Les minces espoirs d’un accord commercial entre les Etats-Unis et la Chine avant fin 2019 se sont peut-être définitivement évanouis cette semaine.

Les minces espoirs d’un accord commercial entre les Etats-Unis et la Chine avant fin 2019 se sont peut-être définitivement évanouis cette semaine. D’une part, le Sénat américain a voté – à l’unanimité – un texte soutenant les droits de l’Homme à Hong Kong, en proie à de violentes manifestations depuis plusieurs semaines. D’autre part, le Président Trump a semé encore davantage le trouble en promettant d’imposer de nouveaux tarifs punitifs sur les importations chinoises si aucun accord partiel n’était trouvé d’ici le 15 décembre.

Or, vu l’ire de Pékin après le vote des sénateurs américains, on voit mal comment cette échéance pourra être respectée. Par la suite, même si les deux parties ont essayé de calmer le jeu, le mal semblait être fait, à en juger par l’évolution des indices boursiers américains qui ont tous fini la semaine dans le rouge (S&P 500 : -0,3%, à 3 108 points), entraînant dans leur chute les indices européens (EuroStoxx 50 : -0,6%, à 3 690 points) et asiatiques (Shanghai 50 : -1,1%, à
2 922 points). Pourtant, contrairement aux semaines précédentes, les enquêtes ont plutôt été de bonne facture avec notamment le rebond de l’indice PMI composite (+1 point en novembre, à 51,9).

Cette amélioration conjoncturelle est aussi perceptible au niveau du moral des patrons de petites et moyennes entreprises. Ainsi, après trois mois de recul, ces derniers se montrent désormais plus optimistes quant à l’évolution de leurs ventes et des perspectives d’emplois. Dans ces conditions, le scénario d’une récession au cours des 12 prochains mois a sérieusement reculé. En effet, tout laisse à croire que la consommation américaine va rester bien orientée, comme l’a montrée la hausse des ventes au détail (+0,3% en octobre, supérieur au 0,2% attendu par le consensus). D’ailleurs, l’OCDE s’attend ainsi à une croissance solide aussi bien en 2020 qu’en 2021 avec des progressions de 2% pour la première économie mondiale. On ne peut pas en dire autant de la zone Euro où plusieurs pays vont continuer de friser avec la récession (Allemagne et Italie). Même la Chine, avec une progression du rythme de l’activité de 5,7% en 2020 et de 5,5% en 2021, ne parviendra pas à atteindre l’objectif de croissance fixé par les autorités.

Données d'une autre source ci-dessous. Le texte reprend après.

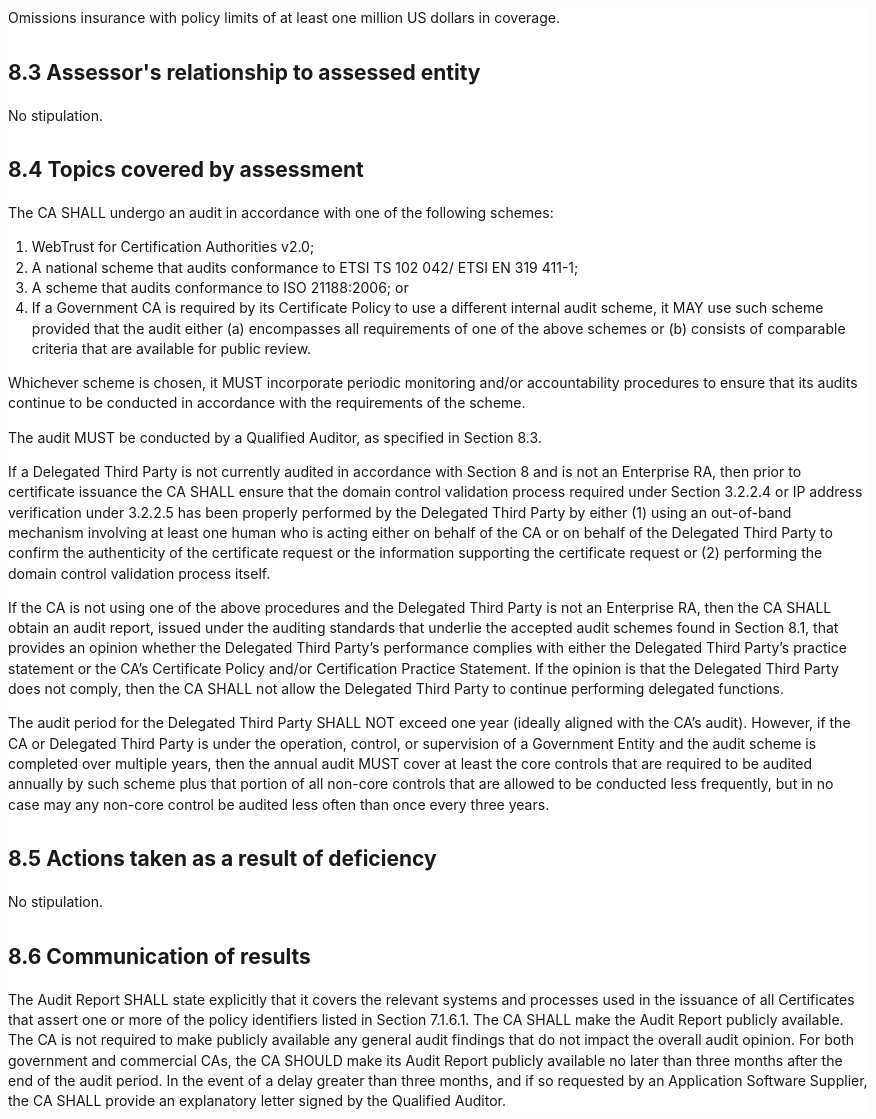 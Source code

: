 Omissions insurance with policy limits of at least one million US dollars in coverage.

## 8.3 Assessor's relationship to assessed entity

No stipulation.

## 8.4 Topics covered by assessment

The CA SHALL undergo an audit in accordance with one of the following schemes:

1. WebTrust for Certification Authorities v2.0;
2. A national scheme that audits conformance to ETSI TS 102 042/ ETSI EN 319 411-1;
3. A scheme that audits conformance to ISO 21188:2006; or
4. If a Government CA is required by its Certificate Policy to use a different internal audit scheme, it MAY use such scheme provided that the audit either (a) encompasses all requirements of one of the above schemes or (b) consists of comparable criteria that are available for public review.

Whichever scheme is chosen, it MUST incorporate periodic monitoring and/or accountability procedures to ensure that its audits continue to be conducted in accordance with the requirements of the scheme.

The audit MUST be conducted by a Qualified Auditor, as specified in Section 8.3.

If a Delegated Third Party is not currently audited in accordance with Section 8 and is not an Enterprise RA, then prior to certificate issuance the CA SHALL ensure that the domain control validation process required under Section 3.2.2.4 or IP address verification under 3.2.2.5 has been properly performed by the Delegated Third Party by either (1) using an out-of-band mechanism involving at least one human who is acting either on behalf of the CA or on behalf of the Delegated Third Party to confirm the authenticity of the certificate request or the information supporting the certificate request or (2) performing the domain control validation process itself.

If the CA is not using one of the above procedures and the Delegated Third Party is not an Enterprise RA, then the CA SHALL obtain an audit report, issued under the auditing standards that underlie the accepted audit schemes found in Section 8.1, that provides an opinion whether the Delegated Third Party’s performance complies with either the Delegated Third Party’s practice statement or the CA’s Certificate Policy and/or Certification Practice Statement. If the opinion is that the Delegated Third Party does not comply, then the CA SHALL not allow the Delegated Third Party to continue performing delegated functions.

The audit period for the Delegated Third Party SHALL NOT exceed one year (ideally aligned with the CA’s audit). However, if the CA or Delegated Third Party is under the operation, control, or supervision of a Government Entity and the audit scheme is completed over multiple years, then the annual audit MUST cover at least the core controls that are required to be audited annually by such scheme plus that portion of all non-core controls that are allowed to be conducted less frequently, but in no case may any non-core control be audited less often than once every three years.

## 8.5 Actions taken as a result of deficiency

No stipulation.

## 8.6 Communication of results

The Audit Report SHALL state explicitly that it covers the relevant systems and processes used in the issuance of all Certificates that assert one or more of the policy identifiers listed in Section 7.1.6.1. The CA SHALL make the Audit Report publicly available. The CA is not required to make publicly available any general audit findings that do not impact the overall audit opinion. For both government and commercial CAs, the CA SHOULD make its Audit Report publicly available no later than three months after the end of the audit period. In the event of a delay greater than three months, and if so requested by an Application Software Supplier, the CA SHALL provide an explanatory letter signed by the Qualified Auditor.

Comme on pouvait le craindre, la montée de l’aversion pour le risque suite au regain de tension sur le front commercial a profité aux actifs sans risque. Le rendement du taux américain à 10 ans a reculé de 6 points de base (pbs) pour finir la semaine à 1,77%. Ces mauvaises nouvelles ont aussi pesé sur les marchés obligataires en Europe. Le rendement du taux à 10 ans français a ainsi reculé de 8 pbs pour finir la semaine à -0,03%, surperformant ainsi le 10 ans allemand (-3 pbs, à -0,36%). Pourtant, la Commission européenne a mis à l’index les prévisions budgétaires de 2020 de la France et de sept autres pays dont l’Italie, les suspectant d’enfreindre les règles du Pacte de stabilité budgétaire européen.

La demande de clarification auprès de ces pays (Espagne, Belgique, Portugal, Slovénie, Slovaquie et Finlande) a pesé sur l’euro (-0,3%, à 1,1021 dollar). La devise commune a aussi été entraînée à la baisse par la dépréciation de la livre sterling (-0,62%, à 1,2849 dollar). Cette glissade de la devise britannique est davantage à mettre sur le compte de statistiques économiques décevantes que du contexte politique. En effet, les sondages continuent de faire état d’une victoire nette et sans bavure des Conservateurs du Premier ministre Boris Johnson. Après avoir siphonné les suffrages du Brexit Party, il serait intéressant de voir si l’écart avec les Travaillistes se réduit comme on avait pu le voir lors de la dernière consultation électorale de 2017.

Dans ces conditions, il faudra s’attendre à un regain de volatilité.